* _Problem details_: Each entry is to be reproduced verbatim, and images are to be omitted.

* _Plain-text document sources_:
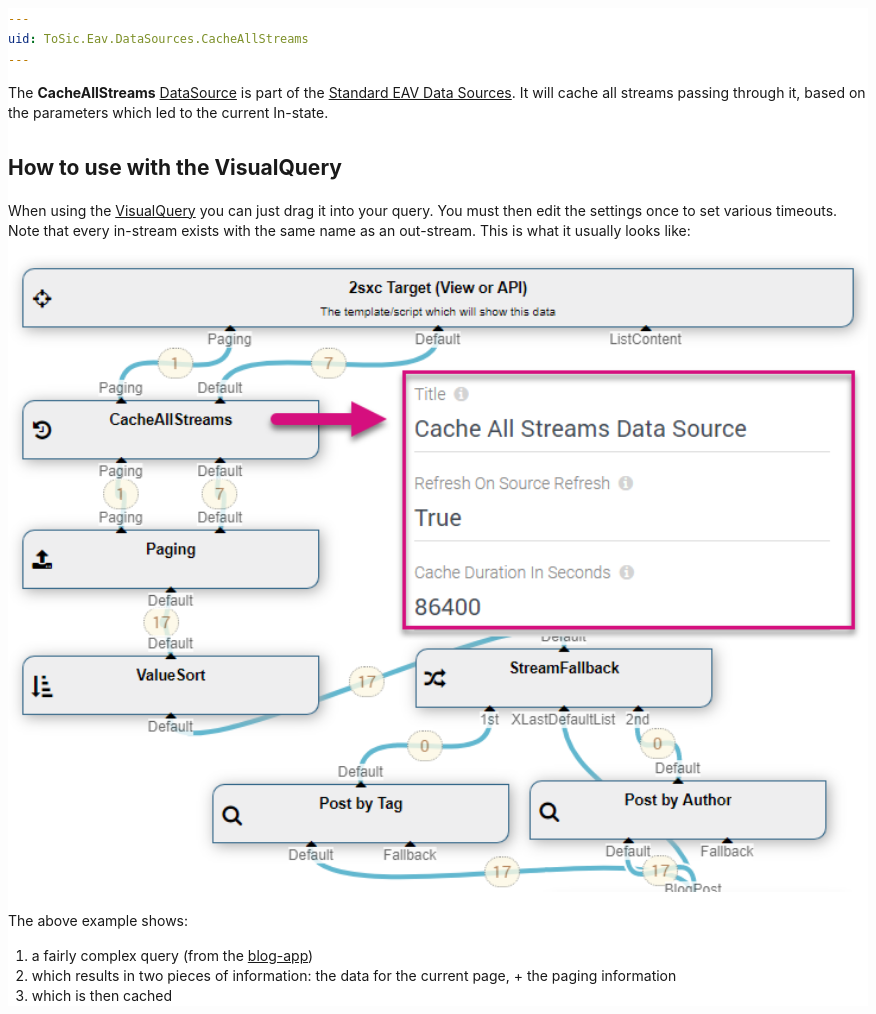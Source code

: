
 ```yaml
---
uid: ToSic.Eav.DataSources.CacheAllStreams
---
```


The **CacheAllStreams** [DataSource](xref:NetCode.DataSources.DataSource) is part of the [Standard EAV Data Sources](xref:Basics.Query.DataSources.Index). It will cache all streams passing through it, based on the parameters which led to the current In-state.  



## How to use with the VisualQuery
When using the  [VisualQuery](xref:Basics.Query.VisualQuery.Index)  you can just drag it into your query. You must then edit the settings once to set various timeouts. Note that every in-stream exists with the same name as an out-stream. This is what it usually looks like:

<img src="./assets/cache-all-streams-basic.png" width="100%" class="full-width">

The above example shows:

1. a fairly complex query (from the [blog-app](https://2sxc.org/en/apps/app/dnn-blog-app-for-dnn-dotnetnuke))
2. which results in two pieces of information: the data for the current page, + the paging information
3. which is then cached
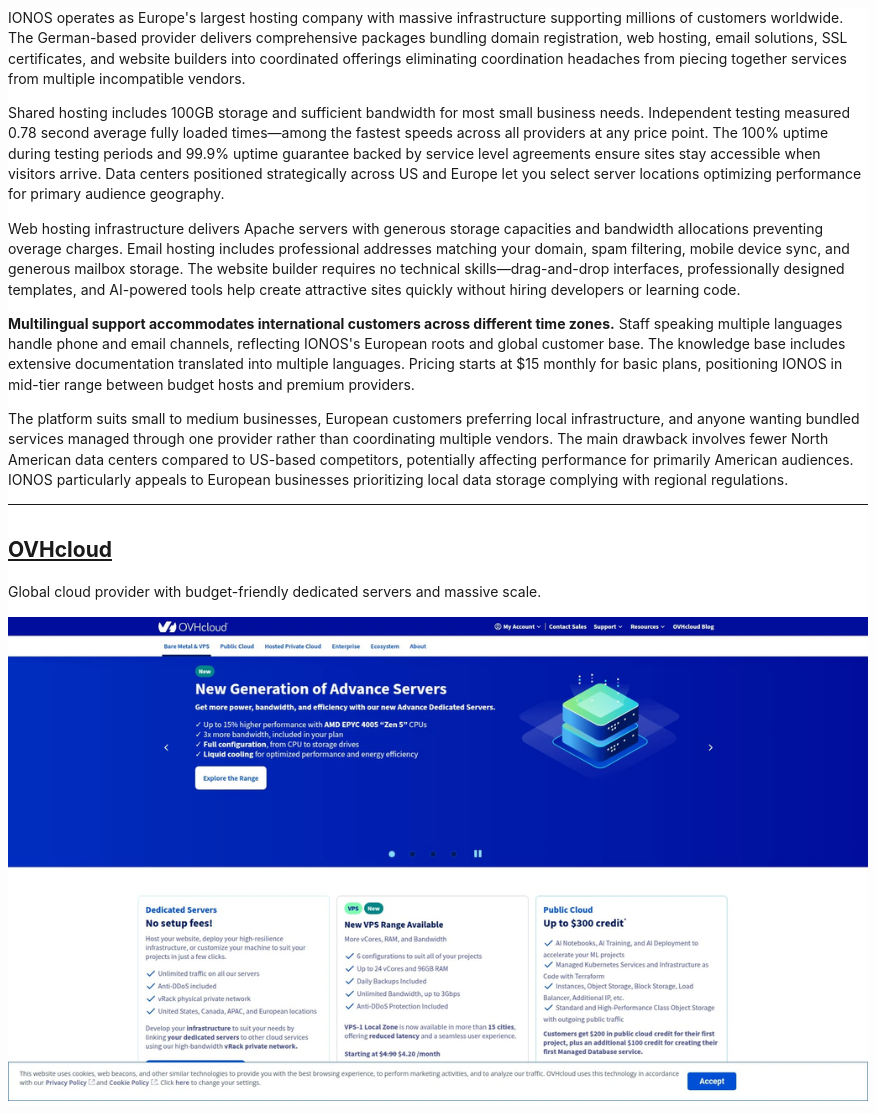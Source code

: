 
IONOS operates as Europe's largest hosting company with massive infrastructure supporting millions of customers worldwide. The German-based provider delivers comprehensive packages bundling domain registration, web hosting, email solutions, SSL certificates, and website builders into coordinated offerings eliminating coordination headaches from piecing together services from multiple incompatible vendors.

Shared hosting includes 100GB storage and sufficient bandwidth for most small business needs. Independent testing measured 0.78 second average fully loaded times—among the fastest speeds across all providers at any price point. The 100% uptime during testing periods and 99.9% uptime guarantee backed by service level agreements ensure sites stay accessible when visitors arrive. Data centers positioned strategically across US and Europe let you select server locations optimizing performance for primary audience geography.

Web hosting infrastructure delivers Apache servers with generous storage capacities and bandwidth allocations preventing overage charges. Email hosting includes professional addresses matching your domain, spam filtering, mobile device sync, and generous mailbox storage. The website builder requires no technical skills—drag-and-drop interfaces, professionally designed templates, and AI-powered tools help create attractive sites quickly without hiring developers or learning code.

**Multilingual support accommodates international customers across different time zones.** Staff speaking multiple languages handle phone and email channels, reflecting IONOS's European roots and global customer base. The knowledge base includes extensive documentation translated into multiple languages. Pricing starts at $15 monthly for basic plans, positioning IONOS in mid-tier range between budget hosts and premium providers.

The platform suits small to medium businesses, European customers preferring local infrastructure, and anyone wanting bundled services managed through one provider rather than coordinating multiple vendors. The main drawback involves fewer North American data centers compared to US-based competitors, potentially affecting performance for primarily American audiences. IONOS particularly appeals to European businesses prioritizing local data storage complying with regional regulations.

***

## **[OVHcloud](https://www.ovhcloud.com)**

Global cloud provider with budget-friendly dedicated servers and massive scale.

![OVHcloud Screenshot](image/ovhcloud.webp)
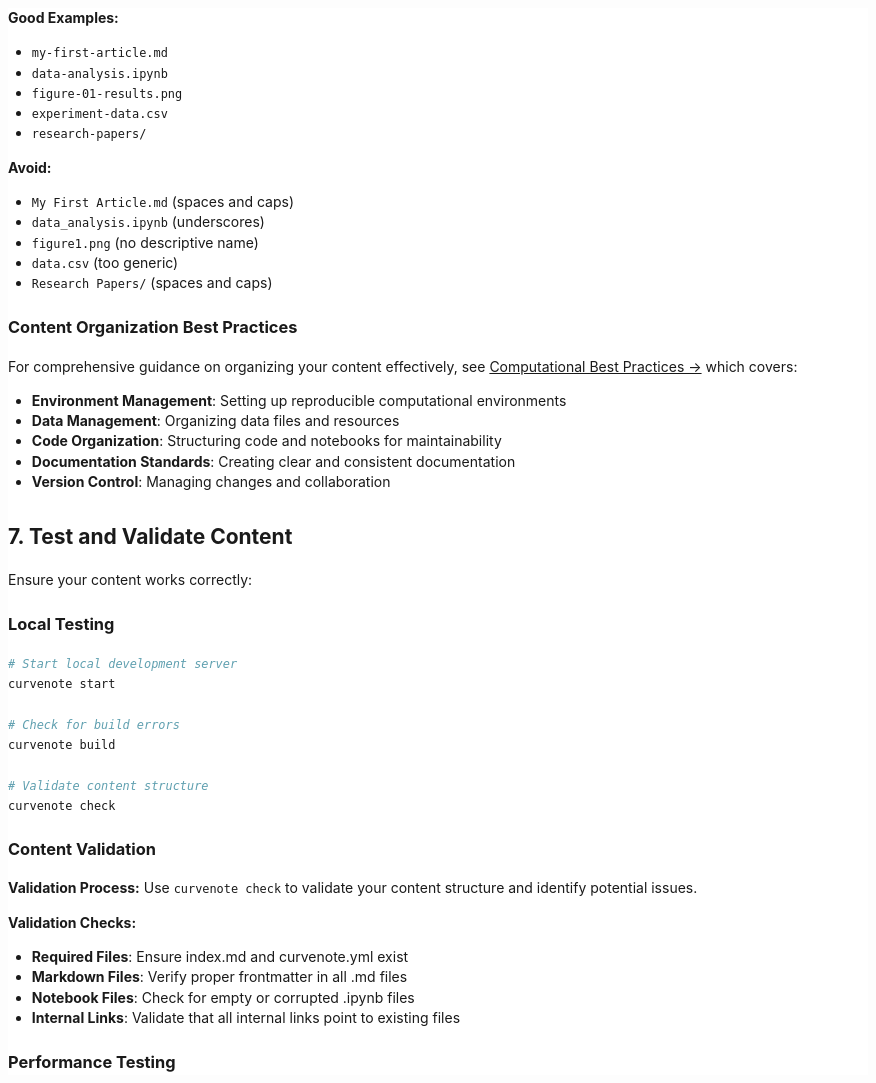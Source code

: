 **Good Examples:**
- `my-first-article.md`
- `data-analysis.ipynb`
- `figure-01-results.png`
- `experiment-data.csv`
- `research-papers/`

**Avoid:**
- `My First Article.md` (spaces and caps)
- `data_analysis.ipynb` (underscores)
- `figure1.png` (no descriptive name)
- `data.csv` (too generic)
- `Research Papers/` (spaces and caps)

### Content Organization Best Practices

For comprehensive guidance on organizing your content effectively, see [Computational Best Practices →](../Computational/best-practices.md) which covers:

- **Environment Management**: Setting up reproducible computational environments
- **Data Management**: Organizing data files and resources
- **Code Organization**: Structuring code and notebooks for maintainability
- **Documentation Standards**: Creating clear and consistent documentation
- **Version Control**: Managing changes and collaboration

## 7. Test and Validate Content

Ensure your content works correctly:

### Local Testing
```bash
# Start local development server
curvenote start

# Check for build errors
curvenote build

# Validate content structure
curvenote check
```

### Content Validation

**Validation Process:**
Use `curvenote check` to validate your content structure and identify potential issues.

**Validation Checks:**
- **Required Files**: Ensure index.md and curvenote.yml exist
- **Markdown Files**: Verify proper frontmatter in all .md files
- **Notebook Files**: Check for empty or corrupted .ipynb files
- **Internal Links**: Validate that all internal links point to existing files

### Performance Testing
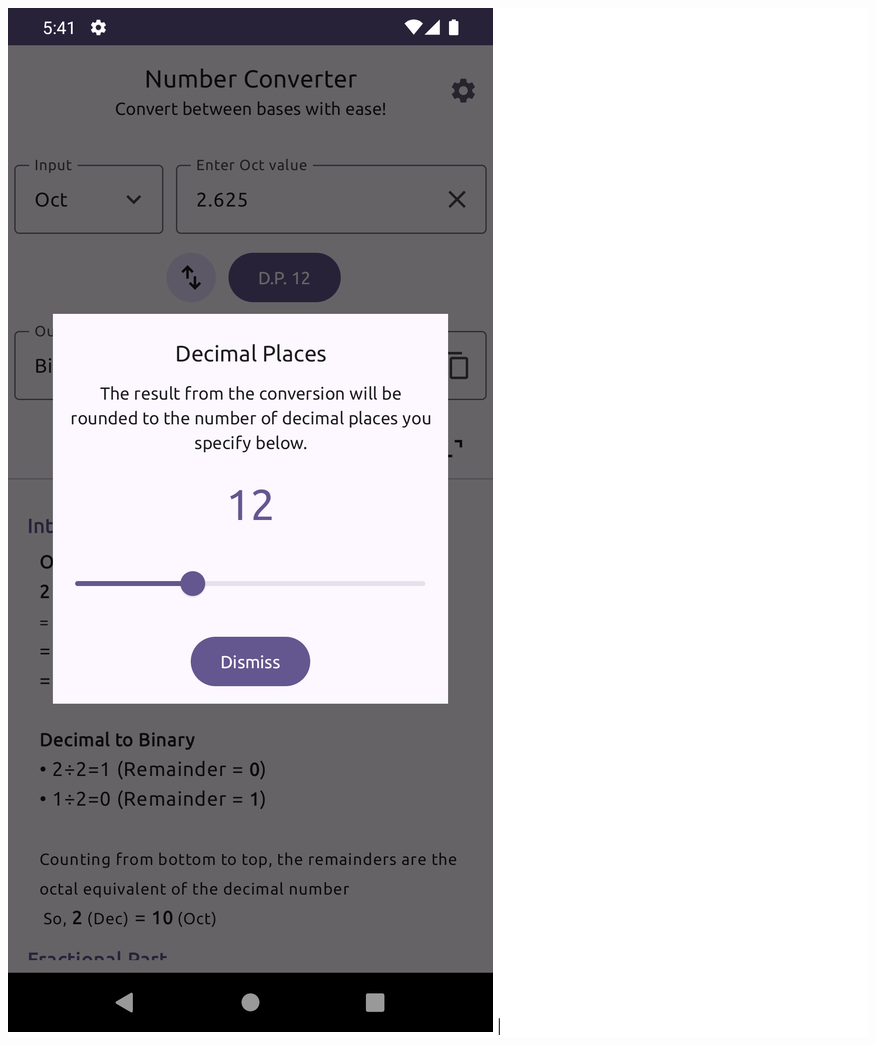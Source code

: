 ![Screenshot 5](https://raw.githubusercontent.com/ahmmedrejowan/Number-Converter-Compose/master/files/shot5.png) |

* _Output_:
Source code

:
 ```yaml
---
uid: ToSic.Eav.DataSources.CacheAllStreams
---
```


The **CacheAllStreams** [DataSource](xref:NetCode.DataSources.DataSource) is part of the [Standard EAV Data Sources](xref:Basics.Query.DataSources.Index). It will cache all streams passing through it, based on the parameters which led to the current In-state.  



## How to use with the VisualQuery
When using the  [VisualQuery](xref:Basics.Query.VisualQuery.Index)  you can just drag it into your query. You must then edit the settings once to set various timeouts. Note that every in-stream exists with the same name as an out-stream. This is what it usually looks like:

<img src="./assets/cache-all-streams-basic.png" width="100%" class="full-width">

The above example shows:

1. a fairly complex query (from the [blog-app](https://2sxc.org/en/apps/app/dnn-blog-app-for-dnn-dotnetnuke))
2. which results in two pieces of information: the data for the current page, + the paging information
3. which is then cached
Source code

: 
IONOS operates as Europe's largest hosting company with massive infrastructure supporting millions of customers worldwide. The German-based provider delivers comprehensive packages bundling domain registration, web hosting, email solutions, SSL certificates, and website builders into coordinated offerings eliminating coordination headaches from piecing together services from multiple incompatible vendors.

Shared hosting includes 100GB storage and sufficient bandwidth for most small business needs. Independent testing measured 0.78 second average fully loaded times—among the fastest speeds across all providers at any price point. The 100% uptime during testing periods and 99.9% uptime guarantee backed by service level agreements ensure sites stay accessible when visitors arrive. Data centers positioned strategically across US and Europe let you select server locations optimizing performance for primary audience geography.

Web hosting infrastructure delivers Apache servers with generous storage capacities and bandwidth allocations preventing overage charges. Email hosting includes professional addresses matching your domain, spam filtering, mobile device sync, and generous mailbox storage. The website builder requires no technical skills—drag-and-drop interfaces, professionally designed templates, and AI-powered tools help create attractive sites quickly without hiring developers or learning code.

**Multilingual support accommodates international customers across different time zones.** Staff speaking multiple languages handle phone and email channels, reflecting IONOS's European roots and global customer base. The knowledge base includes extensive documentation translated into multiple languages. Pricing starts at $15 monthly for basic plans, positioning IONOS in mid-tier range between budget hosts and premium providers.

The platform suits small to medium businesses, European customers preferring local infrastructure, and anyone wanting bundled services managed through one provider rather than coordinating multiple vendors. The main drawback involves fewer North American data centers compared to US-based competitors, potentially affecting performance for primarily American audiences. IONOS particularly appeals to European businesses prioritizing local data storage complying with regional regulations.

***

## **[OVHcloud](https://www.ovhcloud.com)**

Global cloud provider with budget-friendly dedicated servers and massive scale.

![OVHcloud Screenshot](image/ovhcloud.webp)
Source code

: **Good Examples:**
- `my-first-article.md`
- `data-analysis.ipynb`
- `figure-01-results.png`
- `experiment-data.csv`
- `research-papers/`

**Avoid:**
- `My First Article.md` (spaces and caps)
- `data_analysis.ipynb` (underscores)
- `figure1.png` (no descriptive name)
- `data.csv` (too generic)
- `Research Papers/` (spaces and caps)

### Content Organization Best Practices

For comprehensive guidance on organizing your content effectively, see [Computational Best Practices →](../Computational/best-practices.md) which covers:

- **Environment Management**: Setting up reproducible computational environments
- **Data Management**: Organizing data files and resources
- **Code Organization**: Structuring code and notebooks for maintainability
- **Documentation Standards**: Creating clear and consistent documentation
- **Version Control**: Managing changes and collaboration

## 7. Test and Validate Content

Ensure your content works correctly:

### Local Testing
```bash
# Start local development server
curvenote start

# Check for build errors
curvenote build

# Validate content structure
curvenote check
```

### Content Validation

**Validation Process:**
Use `curvenote check` to validate your content structure and identify potential issues.

**Validation Checks:**
- **Required Files**: Ensure index.md and curvenote.yml exist
- **Markdown Files**: Verify proper frontmatter in all .md files
- **Notebook Files**: Check for empty or corrupted .ipynb files
- **Internal Links**: Validate that all internal links point to existing files

### Performance Testing
Source code

: ![Screenshot 5](https://raw.githubusercontent.com/ahmmedrejowan/Number-Converter-Compose/master/files/shot5.png) |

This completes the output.